• _Your objective_
In the listing that follows, find the lines with the string "proposta" and report how many there are, without commentary.
Provided information below:
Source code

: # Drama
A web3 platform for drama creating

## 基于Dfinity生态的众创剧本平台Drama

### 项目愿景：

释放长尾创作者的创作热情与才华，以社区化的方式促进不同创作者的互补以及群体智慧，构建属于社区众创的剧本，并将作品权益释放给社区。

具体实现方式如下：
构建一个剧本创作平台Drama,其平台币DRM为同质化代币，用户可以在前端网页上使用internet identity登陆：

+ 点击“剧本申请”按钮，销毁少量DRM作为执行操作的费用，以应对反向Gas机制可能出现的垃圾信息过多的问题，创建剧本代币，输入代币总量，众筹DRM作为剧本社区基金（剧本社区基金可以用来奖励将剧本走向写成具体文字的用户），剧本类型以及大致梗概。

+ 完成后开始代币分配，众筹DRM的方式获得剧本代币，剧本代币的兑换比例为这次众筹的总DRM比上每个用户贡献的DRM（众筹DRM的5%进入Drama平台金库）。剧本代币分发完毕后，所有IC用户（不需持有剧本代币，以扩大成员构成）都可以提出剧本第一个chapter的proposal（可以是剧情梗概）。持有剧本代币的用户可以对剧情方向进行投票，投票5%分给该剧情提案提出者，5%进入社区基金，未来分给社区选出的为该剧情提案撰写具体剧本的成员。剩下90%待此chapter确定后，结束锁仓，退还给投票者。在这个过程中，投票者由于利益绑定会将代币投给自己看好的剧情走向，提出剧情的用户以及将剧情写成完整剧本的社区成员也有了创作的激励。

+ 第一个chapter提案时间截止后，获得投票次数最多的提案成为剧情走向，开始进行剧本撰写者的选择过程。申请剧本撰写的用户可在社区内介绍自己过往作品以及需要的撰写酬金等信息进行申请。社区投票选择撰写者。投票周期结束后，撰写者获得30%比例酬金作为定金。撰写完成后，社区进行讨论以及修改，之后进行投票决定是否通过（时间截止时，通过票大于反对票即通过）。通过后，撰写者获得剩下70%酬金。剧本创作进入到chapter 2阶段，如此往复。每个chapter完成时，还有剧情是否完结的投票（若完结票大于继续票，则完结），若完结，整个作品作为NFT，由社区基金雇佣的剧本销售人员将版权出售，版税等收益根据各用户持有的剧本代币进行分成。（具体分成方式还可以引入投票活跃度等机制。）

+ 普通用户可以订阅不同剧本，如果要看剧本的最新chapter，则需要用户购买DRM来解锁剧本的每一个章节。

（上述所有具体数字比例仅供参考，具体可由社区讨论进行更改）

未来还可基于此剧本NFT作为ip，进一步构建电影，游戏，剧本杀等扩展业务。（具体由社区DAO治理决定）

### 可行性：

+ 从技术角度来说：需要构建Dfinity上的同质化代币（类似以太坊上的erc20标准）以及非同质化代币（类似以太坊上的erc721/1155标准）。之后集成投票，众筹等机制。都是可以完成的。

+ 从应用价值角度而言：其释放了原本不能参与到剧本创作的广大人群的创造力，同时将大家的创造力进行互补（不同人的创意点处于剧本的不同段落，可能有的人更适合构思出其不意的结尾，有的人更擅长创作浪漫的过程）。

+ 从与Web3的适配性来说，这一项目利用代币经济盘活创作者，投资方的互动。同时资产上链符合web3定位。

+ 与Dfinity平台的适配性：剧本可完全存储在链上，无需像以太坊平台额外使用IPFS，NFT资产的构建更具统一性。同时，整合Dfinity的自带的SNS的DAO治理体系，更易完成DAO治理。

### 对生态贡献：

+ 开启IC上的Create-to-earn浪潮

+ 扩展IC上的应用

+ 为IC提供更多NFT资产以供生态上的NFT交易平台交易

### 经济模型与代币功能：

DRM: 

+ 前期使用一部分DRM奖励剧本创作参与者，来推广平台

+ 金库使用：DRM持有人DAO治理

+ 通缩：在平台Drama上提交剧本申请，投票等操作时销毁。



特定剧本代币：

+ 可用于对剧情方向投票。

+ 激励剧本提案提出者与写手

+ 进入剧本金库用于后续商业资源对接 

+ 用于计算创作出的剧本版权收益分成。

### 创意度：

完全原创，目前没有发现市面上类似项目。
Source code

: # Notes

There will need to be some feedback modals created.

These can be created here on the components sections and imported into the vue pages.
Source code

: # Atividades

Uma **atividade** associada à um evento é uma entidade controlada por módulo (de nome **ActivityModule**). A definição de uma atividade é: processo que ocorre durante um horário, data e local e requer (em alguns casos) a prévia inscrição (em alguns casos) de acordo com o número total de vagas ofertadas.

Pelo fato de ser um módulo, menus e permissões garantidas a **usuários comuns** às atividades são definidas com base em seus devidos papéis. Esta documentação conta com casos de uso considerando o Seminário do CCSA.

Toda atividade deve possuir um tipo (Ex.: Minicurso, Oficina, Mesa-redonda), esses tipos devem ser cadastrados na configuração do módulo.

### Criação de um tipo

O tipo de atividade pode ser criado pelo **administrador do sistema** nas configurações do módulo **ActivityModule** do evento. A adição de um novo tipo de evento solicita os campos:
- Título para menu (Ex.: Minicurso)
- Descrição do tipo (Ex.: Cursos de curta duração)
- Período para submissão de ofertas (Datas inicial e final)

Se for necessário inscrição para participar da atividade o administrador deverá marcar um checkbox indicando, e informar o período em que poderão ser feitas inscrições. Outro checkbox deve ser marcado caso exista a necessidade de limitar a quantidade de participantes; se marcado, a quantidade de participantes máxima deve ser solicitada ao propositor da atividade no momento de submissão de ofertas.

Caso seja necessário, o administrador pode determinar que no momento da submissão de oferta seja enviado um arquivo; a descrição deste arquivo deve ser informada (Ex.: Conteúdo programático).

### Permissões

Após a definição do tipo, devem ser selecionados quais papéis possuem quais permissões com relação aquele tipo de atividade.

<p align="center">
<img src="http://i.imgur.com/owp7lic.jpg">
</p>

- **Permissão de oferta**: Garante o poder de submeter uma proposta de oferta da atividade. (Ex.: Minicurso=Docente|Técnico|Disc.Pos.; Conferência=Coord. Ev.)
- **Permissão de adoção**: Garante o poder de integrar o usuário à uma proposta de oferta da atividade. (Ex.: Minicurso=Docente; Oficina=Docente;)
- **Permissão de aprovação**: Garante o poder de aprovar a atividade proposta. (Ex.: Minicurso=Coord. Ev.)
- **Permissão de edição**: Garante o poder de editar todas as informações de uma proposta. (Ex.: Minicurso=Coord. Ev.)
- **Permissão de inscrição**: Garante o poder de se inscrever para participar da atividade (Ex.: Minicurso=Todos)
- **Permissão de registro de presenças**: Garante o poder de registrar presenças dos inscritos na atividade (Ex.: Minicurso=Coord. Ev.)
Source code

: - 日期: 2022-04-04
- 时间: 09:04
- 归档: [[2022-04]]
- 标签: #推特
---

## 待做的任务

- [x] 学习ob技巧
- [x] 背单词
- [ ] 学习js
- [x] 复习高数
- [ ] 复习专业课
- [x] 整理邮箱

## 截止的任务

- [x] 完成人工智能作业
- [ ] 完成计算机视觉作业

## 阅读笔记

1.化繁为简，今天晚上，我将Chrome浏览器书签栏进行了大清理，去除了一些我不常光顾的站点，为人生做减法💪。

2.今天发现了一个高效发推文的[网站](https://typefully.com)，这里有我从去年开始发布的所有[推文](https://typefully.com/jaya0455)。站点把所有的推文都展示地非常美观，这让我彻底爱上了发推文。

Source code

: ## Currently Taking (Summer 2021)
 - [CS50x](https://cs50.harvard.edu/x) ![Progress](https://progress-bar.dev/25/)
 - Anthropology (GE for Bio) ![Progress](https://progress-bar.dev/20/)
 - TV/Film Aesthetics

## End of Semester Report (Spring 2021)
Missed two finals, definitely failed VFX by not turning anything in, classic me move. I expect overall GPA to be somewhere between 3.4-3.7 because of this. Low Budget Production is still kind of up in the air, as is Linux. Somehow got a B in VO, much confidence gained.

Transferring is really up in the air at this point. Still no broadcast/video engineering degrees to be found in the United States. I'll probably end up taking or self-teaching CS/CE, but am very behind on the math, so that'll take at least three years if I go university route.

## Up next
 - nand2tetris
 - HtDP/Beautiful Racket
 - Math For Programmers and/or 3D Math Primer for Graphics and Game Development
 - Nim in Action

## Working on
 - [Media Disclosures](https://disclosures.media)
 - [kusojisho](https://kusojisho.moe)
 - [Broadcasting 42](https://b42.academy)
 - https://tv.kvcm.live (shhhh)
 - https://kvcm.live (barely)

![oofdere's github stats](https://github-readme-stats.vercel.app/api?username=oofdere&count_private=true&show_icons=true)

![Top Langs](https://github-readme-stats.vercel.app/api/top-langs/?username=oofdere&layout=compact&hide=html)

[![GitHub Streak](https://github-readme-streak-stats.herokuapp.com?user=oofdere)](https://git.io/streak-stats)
End of Provided information.
• _Answer area_
4